The advisory of the Delhi government brought to my mind the ‘firmaans’ that emperors used to issue to the people with “thou shall not…”. These ‘firmaans’ were obeyed as the emperors had absolute power that could also punish instances of deviation.Individual freedoms were also circumscribed at that time by the ‘greater good’ principle. The point that then arises is whether the Delhi government (or any other democratically elected government) has the absolute power to issue an advisory of how much to charge, on what and how.
Two related questions could be: whether there is any precedent of such an exercise of power and whether the private health care providers are justified in being miffed that their freedoms are being interfered with. Given the space constraint, a discourse on these politically charged arguments is not possible. This article focuses on two aspects — the limitations of regulatory power and the implications of not recognising them.
Is there a precedent?
The one country that comes closest to such a ‘firmaan’ dictated health policy is Japan.

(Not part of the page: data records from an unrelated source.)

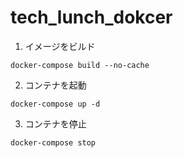 # tech_lunch_dokcer


1. イメージをビルド

```shell
docker-compose build --no-cache
```

2. コンテナを起動

```shell
docker-compose up -d
```


3. コンテナを停止

```shell
docker-compose stop
```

But then there is a context. Japan has a detailed schedule of rates on every component or item, not package rates as we have in India — that I call a quick fix approach. This price schedule is available to all citizens and all providers are expected to provide services only in accordance with it. Any deviation, by way of over billing or under servicing of care, is heavily penalized, including delicensing a provider. Since the government is the only purchaser of care, the providers have no options but obey.
The Delhi Government Advisory then falls short on two counts. One, it does not enjoy a monopoly power over the health care market; and two, it has, unlike in Japan, proposed these price caps, rates and guidelines based on the recommendations of a government appointed nine-member body. In Japan, on the other hand, every price is negotiated extensively with provider associations, and a consensus is reached subject to the overall budgetary ceiling imposed by the ministry of finance. Monitoring is severe and any price modifications are based on data of overuse or misuse of any item/procedure. It is no surprise that “capitalist” Japan, practices a “socialist” methodology to ensure the health and well being of their people – Japan’s public health spending is 20.28 per cent of total health spending of 10.23 per cent of GDP; 18.4 per cent is out of pocket; maternal mortality rate is 5 per 1 lakh live births, under 5 mortality is 2.7 per 1000 live births and longevity of life is 84.2.
Does this imply that a sovereign power cannot administer health prices? It can, but not arbitrarily since health costs are real costs and no provider can sustain losses. Consensus is, therefore, critical since defining price caps can be only partially feasible on some services, products and wherever government is the payer of services or owner of hospitals.
Pricing of health services is complex and difficult to enforce in the absence of laws and transparency. In the absence of these two conditions, two reactions can be expected. One, hospitals may shut down, relocate or deny services that come under this advisory. So, a serious patient whose probability of survival is suspect can be denied care or provided lesser care. With no death audit systems in place, this medical malpractice can go undetected. Second, the National Essential List of Medicines does not cover all the medicines used in a hospital. Besides, a patient has the right to deny a medicine prescribed by the doctor and instead opt to buy a substitute brand he trusts, quite on the informal advise of the doctor, giving rise to a system of shadow prescriptions. In other words, such advisories that are not based on consensus or have a buy in of the stakeholders, can be gamed. Unfortunately such stratagems will only deepen the already corrupt health system that is crying for reform.
Issuing advisories is easy. Governance and bringing in structural reforms backed by funding is difficult. Tamil Nadu, for example, has the Tamil Nadu Medical Services (TNMSC) that procures drugs for all government facilities at 20 per cent of market prices. Likewise, it offers diagnostics at a fraction of cost. This then puts pressure on the private sector to reduce prices. On the other hand, the absence of such a competitive environment in Andhra Pradesh explains the brazen extortion of patients by the private hospitals there. Secondly, private hospitals entail real costs. The land, ambience, personalized attention, IT systems and high end diagnostics — all require huge capital investment that is often procured at high interest rates form the market. Most have shareholders to explain their losses to. As it is, many of our best hospitals are selling out to foreign investors. Our foreign crazy elites are happy about such a development realizing little the impact it is likely to have on prices and the government’s ability to assure health and well being to its own people given the shoe string budgets we operate on.
The bottom line then is that the Delhi government is justified in attempting to cap prices to enable a common man access medical care without getting impoverished. But the methodology adopted is unlikely to succeed due to the complexity of the issues and the absence of an institutional reform agenda to enforce it without creating distortions that will only hurt the people the government is trying to protect. The sooner our politicians and policy makers get out of their illusory environment that shifting patches from one tear to another is a good substitute to hard nosed reform agenda, the better for the country in general and health sector in particular.